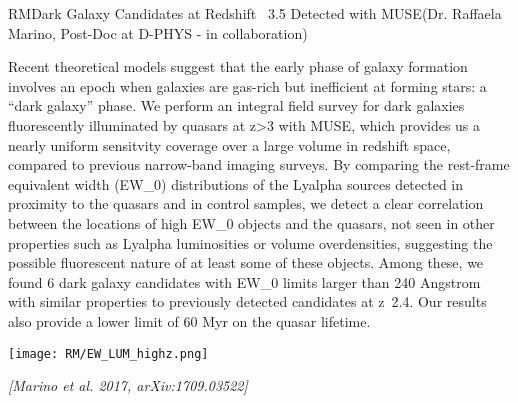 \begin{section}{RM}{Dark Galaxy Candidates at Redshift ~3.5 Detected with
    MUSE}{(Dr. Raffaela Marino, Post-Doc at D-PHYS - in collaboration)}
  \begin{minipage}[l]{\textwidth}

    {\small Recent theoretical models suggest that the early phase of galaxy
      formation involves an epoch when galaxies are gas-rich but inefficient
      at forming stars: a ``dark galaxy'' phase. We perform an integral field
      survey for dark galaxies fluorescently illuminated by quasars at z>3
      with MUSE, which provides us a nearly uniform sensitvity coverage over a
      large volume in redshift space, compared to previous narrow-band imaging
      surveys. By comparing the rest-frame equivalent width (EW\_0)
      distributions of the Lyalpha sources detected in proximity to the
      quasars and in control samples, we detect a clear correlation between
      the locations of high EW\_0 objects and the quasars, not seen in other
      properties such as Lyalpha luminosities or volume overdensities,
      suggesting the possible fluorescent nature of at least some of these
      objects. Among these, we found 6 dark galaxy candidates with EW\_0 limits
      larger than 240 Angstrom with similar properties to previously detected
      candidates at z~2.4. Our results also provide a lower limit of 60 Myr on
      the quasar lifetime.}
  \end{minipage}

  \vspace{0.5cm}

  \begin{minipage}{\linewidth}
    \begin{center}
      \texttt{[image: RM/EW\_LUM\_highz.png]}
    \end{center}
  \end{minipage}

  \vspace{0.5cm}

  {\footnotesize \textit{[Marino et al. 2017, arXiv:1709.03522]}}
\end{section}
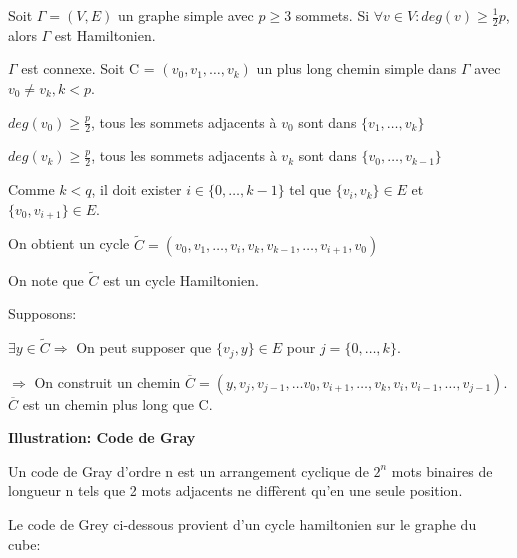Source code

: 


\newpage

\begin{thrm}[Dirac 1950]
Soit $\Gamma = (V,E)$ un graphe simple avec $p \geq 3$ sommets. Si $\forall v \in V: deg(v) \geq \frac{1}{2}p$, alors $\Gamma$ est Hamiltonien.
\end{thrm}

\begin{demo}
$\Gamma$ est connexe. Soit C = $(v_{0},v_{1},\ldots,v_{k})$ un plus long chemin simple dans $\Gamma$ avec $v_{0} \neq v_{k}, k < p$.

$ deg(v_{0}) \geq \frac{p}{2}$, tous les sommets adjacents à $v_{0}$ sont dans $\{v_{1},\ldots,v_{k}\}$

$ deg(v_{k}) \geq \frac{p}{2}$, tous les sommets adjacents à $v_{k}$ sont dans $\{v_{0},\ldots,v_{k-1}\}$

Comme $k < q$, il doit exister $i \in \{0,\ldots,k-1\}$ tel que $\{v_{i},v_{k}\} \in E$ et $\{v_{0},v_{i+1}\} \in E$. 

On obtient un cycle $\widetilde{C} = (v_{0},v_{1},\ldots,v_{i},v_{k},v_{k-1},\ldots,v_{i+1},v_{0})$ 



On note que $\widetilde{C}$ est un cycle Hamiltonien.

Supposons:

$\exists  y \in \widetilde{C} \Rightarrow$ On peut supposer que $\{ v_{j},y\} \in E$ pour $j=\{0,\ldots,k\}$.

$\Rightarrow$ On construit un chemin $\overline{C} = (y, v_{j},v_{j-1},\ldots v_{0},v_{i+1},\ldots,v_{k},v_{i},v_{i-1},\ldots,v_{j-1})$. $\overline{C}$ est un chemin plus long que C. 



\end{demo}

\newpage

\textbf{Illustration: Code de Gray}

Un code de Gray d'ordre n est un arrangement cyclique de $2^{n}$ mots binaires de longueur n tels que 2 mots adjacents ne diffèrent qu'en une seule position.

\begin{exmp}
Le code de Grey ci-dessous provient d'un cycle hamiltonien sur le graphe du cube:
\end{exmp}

•••

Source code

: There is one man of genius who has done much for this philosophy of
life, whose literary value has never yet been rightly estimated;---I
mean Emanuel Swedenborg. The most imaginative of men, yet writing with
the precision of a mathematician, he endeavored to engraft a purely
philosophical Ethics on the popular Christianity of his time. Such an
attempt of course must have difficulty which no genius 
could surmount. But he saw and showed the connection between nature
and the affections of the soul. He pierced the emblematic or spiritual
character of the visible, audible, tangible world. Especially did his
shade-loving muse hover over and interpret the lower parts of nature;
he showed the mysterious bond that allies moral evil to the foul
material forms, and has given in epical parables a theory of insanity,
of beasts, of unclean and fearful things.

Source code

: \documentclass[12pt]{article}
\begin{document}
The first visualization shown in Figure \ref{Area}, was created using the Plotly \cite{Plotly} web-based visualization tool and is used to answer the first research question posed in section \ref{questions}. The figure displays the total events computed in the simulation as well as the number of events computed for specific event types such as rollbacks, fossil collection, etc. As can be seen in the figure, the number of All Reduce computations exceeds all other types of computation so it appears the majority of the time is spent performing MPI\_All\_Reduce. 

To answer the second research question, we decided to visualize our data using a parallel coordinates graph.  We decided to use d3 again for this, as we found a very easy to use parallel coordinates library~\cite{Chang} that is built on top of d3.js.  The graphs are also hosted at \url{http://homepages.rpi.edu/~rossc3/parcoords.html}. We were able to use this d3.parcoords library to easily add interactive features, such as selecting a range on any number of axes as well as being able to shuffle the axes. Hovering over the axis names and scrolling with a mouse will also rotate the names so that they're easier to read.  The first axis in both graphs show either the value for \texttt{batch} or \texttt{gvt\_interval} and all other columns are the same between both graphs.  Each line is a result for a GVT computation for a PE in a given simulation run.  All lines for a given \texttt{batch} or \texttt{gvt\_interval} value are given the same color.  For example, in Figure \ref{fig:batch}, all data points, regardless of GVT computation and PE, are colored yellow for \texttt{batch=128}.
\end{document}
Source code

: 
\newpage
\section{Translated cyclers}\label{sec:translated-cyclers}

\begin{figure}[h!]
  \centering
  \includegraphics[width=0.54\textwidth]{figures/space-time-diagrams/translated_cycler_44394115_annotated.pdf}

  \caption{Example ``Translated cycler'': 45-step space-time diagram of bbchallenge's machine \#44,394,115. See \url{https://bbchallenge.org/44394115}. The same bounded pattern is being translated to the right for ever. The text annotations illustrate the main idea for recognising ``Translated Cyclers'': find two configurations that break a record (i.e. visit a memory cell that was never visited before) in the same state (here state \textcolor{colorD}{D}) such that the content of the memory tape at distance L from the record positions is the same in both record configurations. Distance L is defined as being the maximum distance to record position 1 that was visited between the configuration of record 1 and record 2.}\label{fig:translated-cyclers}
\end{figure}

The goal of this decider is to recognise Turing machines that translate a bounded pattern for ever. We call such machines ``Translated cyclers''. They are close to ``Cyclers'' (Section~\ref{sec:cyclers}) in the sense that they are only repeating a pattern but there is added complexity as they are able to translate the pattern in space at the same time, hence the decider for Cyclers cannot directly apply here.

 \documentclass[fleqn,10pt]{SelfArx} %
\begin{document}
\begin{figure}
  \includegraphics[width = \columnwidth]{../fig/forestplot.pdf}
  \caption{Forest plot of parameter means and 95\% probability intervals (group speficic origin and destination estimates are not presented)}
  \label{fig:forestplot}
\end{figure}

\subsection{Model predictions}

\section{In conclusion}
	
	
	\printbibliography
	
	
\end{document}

•••

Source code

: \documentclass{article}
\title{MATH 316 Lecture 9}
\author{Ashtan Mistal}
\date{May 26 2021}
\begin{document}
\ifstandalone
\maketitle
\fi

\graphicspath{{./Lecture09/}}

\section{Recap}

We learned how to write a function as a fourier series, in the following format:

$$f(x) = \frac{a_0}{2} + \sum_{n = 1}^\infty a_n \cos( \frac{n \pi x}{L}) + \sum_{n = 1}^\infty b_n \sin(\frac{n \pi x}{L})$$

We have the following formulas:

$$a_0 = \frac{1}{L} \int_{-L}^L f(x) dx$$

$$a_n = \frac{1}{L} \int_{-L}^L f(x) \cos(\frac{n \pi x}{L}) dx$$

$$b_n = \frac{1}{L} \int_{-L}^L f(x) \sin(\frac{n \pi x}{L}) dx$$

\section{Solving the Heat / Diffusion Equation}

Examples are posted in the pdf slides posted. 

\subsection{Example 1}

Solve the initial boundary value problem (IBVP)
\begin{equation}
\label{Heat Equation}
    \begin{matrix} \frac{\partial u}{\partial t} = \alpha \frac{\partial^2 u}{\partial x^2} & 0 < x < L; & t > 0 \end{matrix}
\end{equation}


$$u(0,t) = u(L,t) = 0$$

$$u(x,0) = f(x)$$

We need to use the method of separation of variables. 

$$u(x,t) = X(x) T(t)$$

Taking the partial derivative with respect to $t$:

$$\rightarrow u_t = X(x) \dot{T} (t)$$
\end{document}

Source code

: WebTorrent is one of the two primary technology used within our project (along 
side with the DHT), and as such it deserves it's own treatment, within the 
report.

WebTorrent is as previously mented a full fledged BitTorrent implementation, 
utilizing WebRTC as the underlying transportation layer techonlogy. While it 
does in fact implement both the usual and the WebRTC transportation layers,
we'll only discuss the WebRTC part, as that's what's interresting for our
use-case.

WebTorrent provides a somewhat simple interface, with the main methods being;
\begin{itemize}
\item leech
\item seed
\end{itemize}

•••

*WHAT THE EXERCISE ASKS*: Your answer must consist of every line from the listing that holds the string "genius".

*ANSWER BELOW*:
: There is one man of genius who has done much for this philosophy of
attempt of course must have difficulty which no genius 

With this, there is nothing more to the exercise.